Mad Maggie thought for a moment then her face brightened. “I know what we can do,” she said. “My son is a computer programmer and one of the places he used to work at insisted that all their employees had to wear a suit, a shirt and a tie every day. He hated that and so he bought a lot of ties with really silly designs on them which he wore as a sort of protest against the ridiculous rule. When he left that job he gave me all his old ties and I made a quilt out of them. Let me show you.” She bustled out of the room and came back a few minutes later with an enormous quilt. The familiar shapes of dozens of ties were spread out all over it. One tie had a herd of cows on it, another had a plucked chicken. One was a dismantled computer and one showed a very proud cat with the tail of a computer mouse in its mouth. The most impressive tie of all displayed the ceiling of the Sistine Chapel.

“Gosh,” said David, impressed. He stared at the quilt, quite transfixed. “I can see words forming behind the ties,” he said. “They look terribly technical. I don’t understand any of them. What does sudo rm -rf /* mean?”

“No idea,” said Mad Maggie briskly. “It’s probably a spell, maybe an incantation that only a computer and a nerd can understand. I’ll let you have the quilt for $300.”

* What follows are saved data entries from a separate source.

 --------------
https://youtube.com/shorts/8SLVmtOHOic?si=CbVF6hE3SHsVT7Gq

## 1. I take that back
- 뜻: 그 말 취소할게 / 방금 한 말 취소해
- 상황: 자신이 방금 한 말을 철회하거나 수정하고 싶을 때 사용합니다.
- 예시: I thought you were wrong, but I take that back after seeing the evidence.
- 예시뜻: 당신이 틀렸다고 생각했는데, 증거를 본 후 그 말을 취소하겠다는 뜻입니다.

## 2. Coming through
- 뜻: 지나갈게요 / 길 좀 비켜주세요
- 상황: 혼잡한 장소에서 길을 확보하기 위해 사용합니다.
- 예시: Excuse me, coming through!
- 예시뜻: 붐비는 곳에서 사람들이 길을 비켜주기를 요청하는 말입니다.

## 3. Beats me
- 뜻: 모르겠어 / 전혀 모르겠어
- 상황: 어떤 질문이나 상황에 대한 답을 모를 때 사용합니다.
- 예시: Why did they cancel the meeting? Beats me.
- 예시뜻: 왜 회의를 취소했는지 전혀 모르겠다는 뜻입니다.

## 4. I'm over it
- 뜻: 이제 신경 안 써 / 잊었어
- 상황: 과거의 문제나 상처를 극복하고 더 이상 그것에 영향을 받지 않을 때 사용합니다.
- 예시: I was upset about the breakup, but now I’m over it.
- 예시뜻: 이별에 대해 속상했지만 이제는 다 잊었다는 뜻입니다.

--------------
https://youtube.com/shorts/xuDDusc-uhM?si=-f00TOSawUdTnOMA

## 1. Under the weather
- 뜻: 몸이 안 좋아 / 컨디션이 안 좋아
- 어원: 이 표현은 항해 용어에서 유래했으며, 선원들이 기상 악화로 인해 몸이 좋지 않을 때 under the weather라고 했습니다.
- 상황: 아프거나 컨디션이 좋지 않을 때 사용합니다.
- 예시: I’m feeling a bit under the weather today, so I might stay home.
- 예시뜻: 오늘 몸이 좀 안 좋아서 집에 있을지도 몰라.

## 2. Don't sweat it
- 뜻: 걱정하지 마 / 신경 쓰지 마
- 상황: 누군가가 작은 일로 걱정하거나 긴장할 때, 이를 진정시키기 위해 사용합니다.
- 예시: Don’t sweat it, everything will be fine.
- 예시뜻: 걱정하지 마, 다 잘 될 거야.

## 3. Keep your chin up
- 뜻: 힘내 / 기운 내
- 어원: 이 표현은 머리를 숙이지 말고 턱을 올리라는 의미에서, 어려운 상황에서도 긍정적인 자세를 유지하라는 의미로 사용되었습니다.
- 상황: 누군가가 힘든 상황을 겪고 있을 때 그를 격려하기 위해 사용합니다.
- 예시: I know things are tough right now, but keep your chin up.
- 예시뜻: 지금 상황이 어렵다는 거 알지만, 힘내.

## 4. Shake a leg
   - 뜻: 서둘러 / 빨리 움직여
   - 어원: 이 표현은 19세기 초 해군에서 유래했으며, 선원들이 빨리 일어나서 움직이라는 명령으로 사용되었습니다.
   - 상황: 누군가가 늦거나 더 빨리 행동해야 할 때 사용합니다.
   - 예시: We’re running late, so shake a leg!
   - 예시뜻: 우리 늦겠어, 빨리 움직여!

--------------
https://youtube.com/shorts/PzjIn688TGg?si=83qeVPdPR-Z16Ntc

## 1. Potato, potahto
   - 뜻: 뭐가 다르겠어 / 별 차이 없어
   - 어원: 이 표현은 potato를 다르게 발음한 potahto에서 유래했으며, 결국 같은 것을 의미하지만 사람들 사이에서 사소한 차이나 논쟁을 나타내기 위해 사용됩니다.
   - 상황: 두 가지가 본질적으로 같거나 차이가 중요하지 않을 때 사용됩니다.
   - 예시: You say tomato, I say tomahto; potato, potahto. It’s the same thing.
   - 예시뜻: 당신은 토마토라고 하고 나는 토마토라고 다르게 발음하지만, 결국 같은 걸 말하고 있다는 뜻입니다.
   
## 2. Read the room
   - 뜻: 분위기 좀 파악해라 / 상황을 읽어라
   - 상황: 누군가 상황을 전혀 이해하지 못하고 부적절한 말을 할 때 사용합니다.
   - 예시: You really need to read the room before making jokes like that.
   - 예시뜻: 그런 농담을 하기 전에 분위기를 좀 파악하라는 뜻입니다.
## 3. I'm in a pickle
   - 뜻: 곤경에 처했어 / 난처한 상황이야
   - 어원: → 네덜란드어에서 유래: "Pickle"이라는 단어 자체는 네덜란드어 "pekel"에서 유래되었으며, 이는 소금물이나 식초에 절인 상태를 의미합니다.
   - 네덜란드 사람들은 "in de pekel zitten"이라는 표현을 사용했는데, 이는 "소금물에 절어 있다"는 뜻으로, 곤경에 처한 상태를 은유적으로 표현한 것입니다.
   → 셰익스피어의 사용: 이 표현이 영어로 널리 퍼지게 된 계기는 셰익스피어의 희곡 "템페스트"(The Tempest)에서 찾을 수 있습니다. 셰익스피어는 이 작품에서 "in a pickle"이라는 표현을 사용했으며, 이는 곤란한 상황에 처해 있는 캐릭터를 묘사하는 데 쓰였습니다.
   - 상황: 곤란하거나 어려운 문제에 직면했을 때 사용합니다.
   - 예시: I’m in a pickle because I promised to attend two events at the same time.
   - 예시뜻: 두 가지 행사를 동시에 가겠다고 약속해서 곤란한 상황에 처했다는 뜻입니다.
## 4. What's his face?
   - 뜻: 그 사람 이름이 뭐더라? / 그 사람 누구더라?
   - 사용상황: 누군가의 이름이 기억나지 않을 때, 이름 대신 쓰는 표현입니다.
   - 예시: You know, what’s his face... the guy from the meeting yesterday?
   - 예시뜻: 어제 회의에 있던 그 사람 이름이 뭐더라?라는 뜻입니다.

“Is it magic?” asked Jennifer.

“Of course,” said Mad Maggie. “All my quilts have magic sewn into them.”

“We’ll take it,” said David. He stroked and poked his phone for a few minutes as he transferred the money to Mad Maggie’s bank account. “There,” he said. “All done.”

They took their leave of Mad Maggie and carried their new quilt out to the car. “What do you suppose sleeping under a computer geek’s quilt will do for us?” mused David.

“I imagine we’ll soon have a lot of pirated movies that we can watch when we’re eating our yummy breakfast,” said Jennifer. “That will be fun.”

...and they all lived happily ever after.